◆ **DATA EXCERPTS**:
************

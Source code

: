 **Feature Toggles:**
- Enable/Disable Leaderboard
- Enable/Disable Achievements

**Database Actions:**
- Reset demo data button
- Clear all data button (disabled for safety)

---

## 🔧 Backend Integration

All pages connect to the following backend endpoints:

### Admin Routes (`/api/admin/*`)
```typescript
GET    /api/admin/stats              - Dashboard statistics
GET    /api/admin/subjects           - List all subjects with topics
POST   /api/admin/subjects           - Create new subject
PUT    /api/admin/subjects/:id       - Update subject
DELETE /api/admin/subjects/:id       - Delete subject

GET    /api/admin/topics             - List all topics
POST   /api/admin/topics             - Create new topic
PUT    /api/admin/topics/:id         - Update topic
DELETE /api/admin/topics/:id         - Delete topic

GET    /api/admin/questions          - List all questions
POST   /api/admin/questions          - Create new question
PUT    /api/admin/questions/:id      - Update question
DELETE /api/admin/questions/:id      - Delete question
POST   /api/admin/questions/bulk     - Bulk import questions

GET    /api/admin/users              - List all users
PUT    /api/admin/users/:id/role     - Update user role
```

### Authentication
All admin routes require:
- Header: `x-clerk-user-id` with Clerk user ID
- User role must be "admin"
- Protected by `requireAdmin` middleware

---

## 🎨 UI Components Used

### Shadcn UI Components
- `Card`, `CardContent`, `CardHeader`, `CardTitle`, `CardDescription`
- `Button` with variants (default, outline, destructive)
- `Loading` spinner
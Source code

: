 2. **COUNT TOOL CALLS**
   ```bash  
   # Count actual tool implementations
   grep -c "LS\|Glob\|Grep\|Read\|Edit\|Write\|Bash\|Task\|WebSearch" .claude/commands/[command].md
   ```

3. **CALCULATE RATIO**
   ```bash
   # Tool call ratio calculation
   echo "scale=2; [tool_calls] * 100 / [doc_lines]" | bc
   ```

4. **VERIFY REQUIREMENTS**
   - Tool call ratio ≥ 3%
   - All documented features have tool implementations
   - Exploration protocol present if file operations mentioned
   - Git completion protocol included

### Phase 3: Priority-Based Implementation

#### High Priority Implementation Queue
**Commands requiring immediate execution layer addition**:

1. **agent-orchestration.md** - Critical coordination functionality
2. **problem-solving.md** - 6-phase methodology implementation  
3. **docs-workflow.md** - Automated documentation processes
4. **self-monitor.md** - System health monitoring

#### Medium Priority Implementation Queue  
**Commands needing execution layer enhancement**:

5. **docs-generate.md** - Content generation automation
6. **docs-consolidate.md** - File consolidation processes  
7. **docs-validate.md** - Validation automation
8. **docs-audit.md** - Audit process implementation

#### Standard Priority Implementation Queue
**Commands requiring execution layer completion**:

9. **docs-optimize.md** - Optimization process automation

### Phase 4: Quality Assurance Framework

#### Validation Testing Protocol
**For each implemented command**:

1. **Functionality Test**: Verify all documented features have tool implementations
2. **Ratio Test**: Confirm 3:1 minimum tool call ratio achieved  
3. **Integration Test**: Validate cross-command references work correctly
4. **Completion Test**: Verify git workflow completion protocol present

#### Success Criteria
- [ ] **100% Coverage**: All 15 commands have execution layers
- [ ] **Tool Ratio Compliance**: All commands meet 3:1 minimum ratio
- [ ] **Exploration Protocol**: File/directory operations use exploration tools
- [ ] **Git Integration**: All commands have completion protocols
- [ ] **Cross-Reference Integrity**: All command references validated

************

◆ **REQUIRED WORK**:
Each line of the records that holds the word "List" should be copied out.

◆ **SOLUTION TO THE PROBLEM**:
GET    /api/admin/subjects           - List all subjects with topics
GET    /api/admin/topics             - List all topics
GET    /api/admin/questions          - List all questions
GET    /api/admin/users              - List all users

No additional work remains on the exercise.